2016 Net Gain – When Behavioral Science Turns the Classical Marketing Model on its Head

The following are notes from Alex Hunt’s Net Gain 2016 presentation: “When Behavioral Science Turns the Classical Marketing Model on its Head”. This post has had limited editing and hence there will be typos.

Problem with today’s marketing – we are advertising by hitting people over the head with product benefits.

However, we think much more than we like to admit – more like Homer Simpson than we would like to acknowledge.

Alex provided a quote (can’t recall from who) saying that humans think in the same way cats swim – can but would rather not to.

Reference to System 1 thinking (Kahneman reference) that Hunt says that 95% of our decisions and actions are based on System 1 thinking, and occasionally System 2 comes into play.


Fame – it a brand comes readily to mind, it must be a good choice – current brand share. Doesn’t really speak to product benefits though.

Kahnman “Nothing in life is as important as when you are thinking about it.”

Example – Hunt has moved to suburbs so his amount of driving has increased, which means they are more likely to get in a car accident. However, they are not concerned about it – instead spend $50 per month on home security, even chances of a traffic accident air much higher.

Why do they make this decision?

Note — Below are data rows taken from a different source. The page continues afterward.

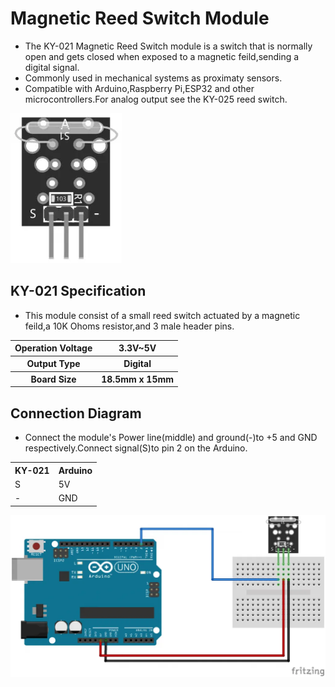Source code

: # Magnetic Reed Switch Module
- The KY-021 Magnetic Reed Switch module is a switch that is normally open and gets closed when exposed to a magnetic feild,sending a digital signal.
- Commonly used in mechanical systems as proximaty sensors.
- Compatible with Arduino,Raspberry Pi,ESP32 and other microcontrollers.For analog output see the KY-025 reed switch.
<img src="IMG/ky-021_Fritzing_custom_part_image-178x240.png">

## KY-021 Specification
- This module consist of a small reed switch actuated by a magnetic feild,a 10K Ohoms resistor,and 3 male header pins.
<table>
<tr>
<th>Operation Voltage</th>
<th>3.3V~5V</th>
</tr>
<tr>
<th>Output Type</th>
<th>Digital</th>
</tr>
<tr>
<th>Board Size</th>
<th>18.5mm x 15mm</th>
<tr>
</table>

## Connection Diagram
- Connect the module's Power line(middle) and ground(-)to +5 and GND respectively.Connect signal(S)to pin 2 on the Arduino.
<table>
<tr>
<th>KY-021</th>
<th>Arduino</th>
</tr>
<tr>
<td>S</td>
<td>5V</td>
</tr>
<tr>
<td>-</td>
<td>GND</td>
</tr>
</table>
<img src="IMG/Arduino_KY-021_Keyes_mini_magnetic_reed_switch_module_connection_diagram-1024x527.png">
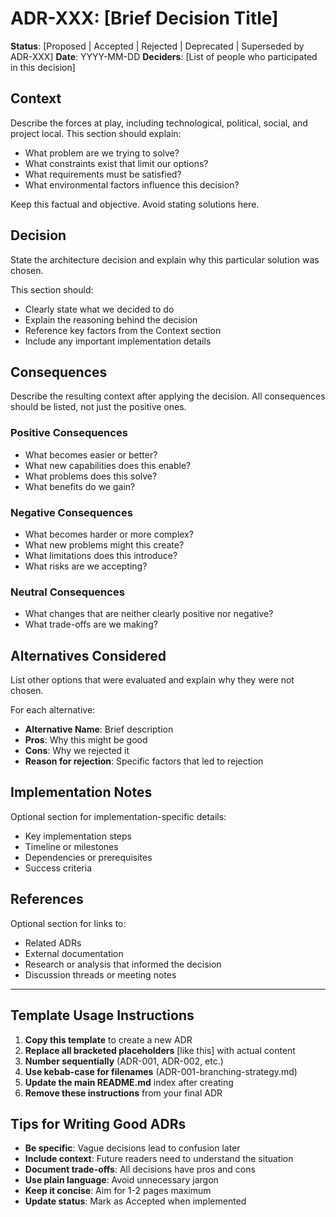 # ADR-XXX: [Brief Decision Title]

**Status**: [Proposed | Accepted | Rejected | Deprecated | Superseded by ADR-XXX]
**Date**: YYYY-MM-DD
**Deciders**: [List of people who participated in this decision]

## Context

Describe the forces at play, including technological, political, social, and project local. This section should explain:

- What problem are we trying to solve?
- What constraints exist that limit our options?
- What requirements must be satisfied?
- What environmental factors influence this decision?

Keep this factual and objective. Avoid stating solutions here.

## Decision

State the architecture decision and explain why this particular solution was chosen.

This section should:
- Clearly state what we decided to do
- Explain the reasoning behind the decision
- Reference key factors from the Context section
- Include any important implementation details

## Consequences

Describe the resulting context after applying the decision. All consequences should be listed, not just the positive ones.

### Positive Consequences
- What becomes easier or better?
- What new capabilities does this enable?
- What problems does this solve?
- What benefits do we gain?

### Negative Consequences  
- What becomes harder or more complex?
- What new problems might this create?
- What limitations does this introduce?
- What risks are we accepting?

### Neutral Consequences
- What changes that are neither clearly positive nor negative?
- What trade-offs are we making?

## Alternatives Considered

List other options that were evaluated and explain why they were not chosen.

For each alternative:
- **Alternative Name**: Brief description
- **Pros**: Why this might be good
- **Cons**: Why we rejected it
- **Reason for rejection**: Specific factors that led to rejection

## Implementation Notes

Optional section for implementation-specific details:
- Key implementation steps
- Timeline or milestones
- Dependencies or prerequisites
- Success criteria

## References

Optional section for links to:
- Related ADRs
- External documentation
- Research or analysis that informed the decision
- Discussion threads or meeting notes

---

## Template Usage Instructions

1. **Copy this template** to create a new ADR
2. **Replace all bracketed placeholders** [like this] with actual content
3. **Number sequentially** (ADR-001, ADR-002, etc.)
4. **Use kebab-case for filenames** (ADR-001-branching-strategy.md)
5. **Update the main README.md** index after creating
6. **Remove these instructions** from your final ADR

## Tips for Writing Good ADRs

- **Be specific**: Vague decisions lead to confusion later
- **Include context**: Future readers need to understand the situation
- **Document trade-offs**: All decisions have pros and cons
- **Use plain language**: Avoid unnecessary jargon
- **Keep it concise**: Aim for 1-2 pages maximum
- **Update status**: Mark as Accepted when implemented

A: Fear of home invasion is top of mind.

Example: A mobile company in the UK that was in fifth place (called 3), gave a brief to their ad company to “make the brand famous” – had an add with a dancing pony, which went viral. Helped improve brand.


Feeling – If i feel good about a brand, it must be a good choice -predicts fruture brand share

Example – did a presentation in front of a room of accountants, and asked how many had done a cost-benefit analysis before buying their last car. Only one had – clear example that system 2 hadn’t been used in a very important choice.

Commercial example:

Most effective ad out of 500 in 2014 in how it made people feel. One year after campaign launch sales had doubled in France. Put emotion front and centre, not product-focused at all, and by making people laugh had the most successful ad. Take-away: better to ask what people think about a brand than ask product detail questions.

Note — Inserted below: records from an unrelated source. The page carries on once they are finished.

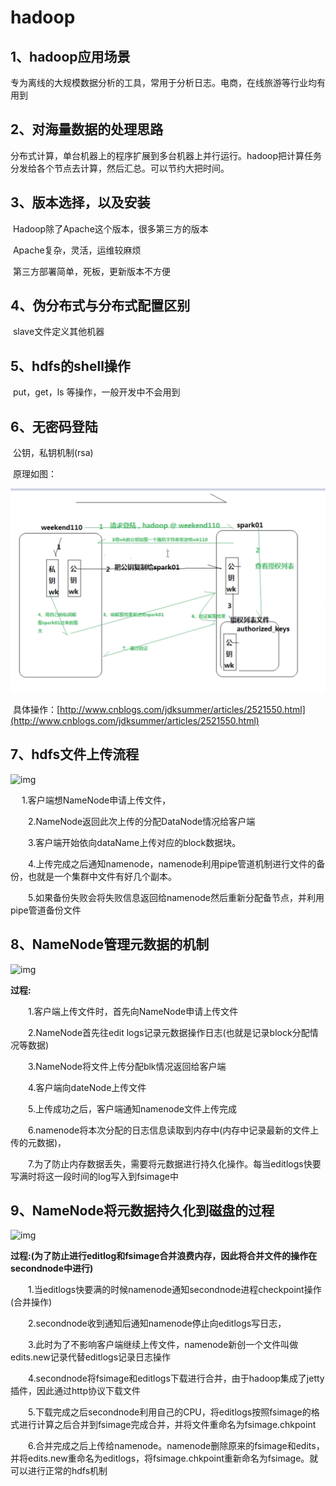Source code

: # hadoop

## 1、hadoop应用场景

​				专为离线的大规模数据分析的工具，常用于分析日志。电商，在线旅游等行业均有用到

## 2、对海量数据的处理思路

​				分布式计算，单台机器上的程序扩展到多台机器上并行运行。hadoop把计算任务分发给各个节点去计算，然后汇总。可以节约大把时间。

## 3、版本选择，以及安装

​				Hadoop除了Apache这个版本，很多第三方的版本

​				Apache复杂，灵活，运维较麻烦

​				第三方部署简单，死板，更新版本不方便

## 4、伪分布式与分布式配置区别

​				slave文件定义其他机器

## 5、hdfs的shell操作

​				put，get，ls 等操作，一般开发中不会用到

## 6、无密码登陆

​				公钥，私钥机制(rsa)

​				原理如图：

![sshKey](img/sshKey.png)

​				具体操作：[http://www.cnblogs.com/jdksummer/articles/2521550.html](http://www.cnblogs.com/jdksummer/articles/2521550.html)

## 7、hdfs文件上传流程

![img](https://images2018.cnblogs.com/blog/1196212/201804/1196212-20180414123216810-1073855353.png)

 　  1.客户端想NameNode申请上传文件，

　　2.NameNode返回此次上传的分配DataNode情况给客户端

　　3.客户端开始依向dataName上传对应的block数据块。

　　4.上传完成之后通知namenode，namenode利用pipe管道机制进行文件的备份，也就是一个集群中文件有好几个副本。

　　5.如果备份失败会将失败信息返回给namenode然后重新分配备节点，并利用pipe管道备份文件

## 8、NameNode管理元数据的机制

![img](https://images2018.cnblogs.com/blog/1196212/201804/1196212-20180414123730176-1169311573.png)

 

 **过程:**

　　1.客户端上传文件时，首先向NameNode申请上传文件

　　2.NameNode首先往edit logs记录元数据操作日志(也就是记录block分配情况等数据)

　　3.NameNode将文件上传分配blk情况返回给客户端

　　4.客户端向dateNode上传文件

　　5.上传成功之后，客户端通知namenode文件上传完成

　　6.namenode将本次分配的日志信息读取到内存中(内存中记录最新的文件上传的元数据)，

　　7.为了防止内存数据丢失，需要将元数据进行持久化操作。每当editlogs快要写满时将这一段时间的log写入到fsimage中

## 9、NameNode将元数据持久化到磁盘的过程

![img](https://images2018.cnblogs.com/blog/1196212/201804/1196212-20180414124222178-1394234832.png)

**过程:(为了防止进行editlog和fsimage合并浪费内存，因此将合并文件的操作在secondnode中进行)**

　　1.当editlogs快要满的时候namenode通知secondnode进程checkpoint操作(合并操作)

　　2.secondnode收到通知后通知namenode停止向editlogs写日志，

　　3.此时为了不影响客户端继续上传文件，namenode新创一个文件叫做edits.new记录代替editlogs记录日志操作

　　4.secondnode将fsimage和editlogs下载进行合并，由于hadoop集成了jetty插件，因此通过http协议下载文件

　　5.下载完成之后secondnode利用自己的CPU，将editlogs按照fsimage的格式进行计算之后合并到fsimage完成合并，并将文件重命名为fsimage.chkpoint

　　6.合并完成之后上传给namenode。namenode删除原来的fsimage和edits，并将edits.new重命名为editlogs，将fsimage.chkpoint重新命名为fsimage。就可以进行正常的hdfs机制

Fluency – if I recognize a brand quickly, it must be a good choice – gives you the toolkit to build brand share.

Example – British Airways in 80s stood for trust, and used the Union Jack as their symbol – a shortcut for trust. They ended up removing it – Richard Branson bought the rights to do this and it worked well for Virgin. The power of distinctive assets.

Fluency examples – P&G logo, Gatorade’s stylised G.

Commercial example:

While it is important to test attributes and look at logos at the very end of the questionnaire, important to put the focus on distinctive assets like logos.

Bringing in behavioural science means we should be able to simplify marketing.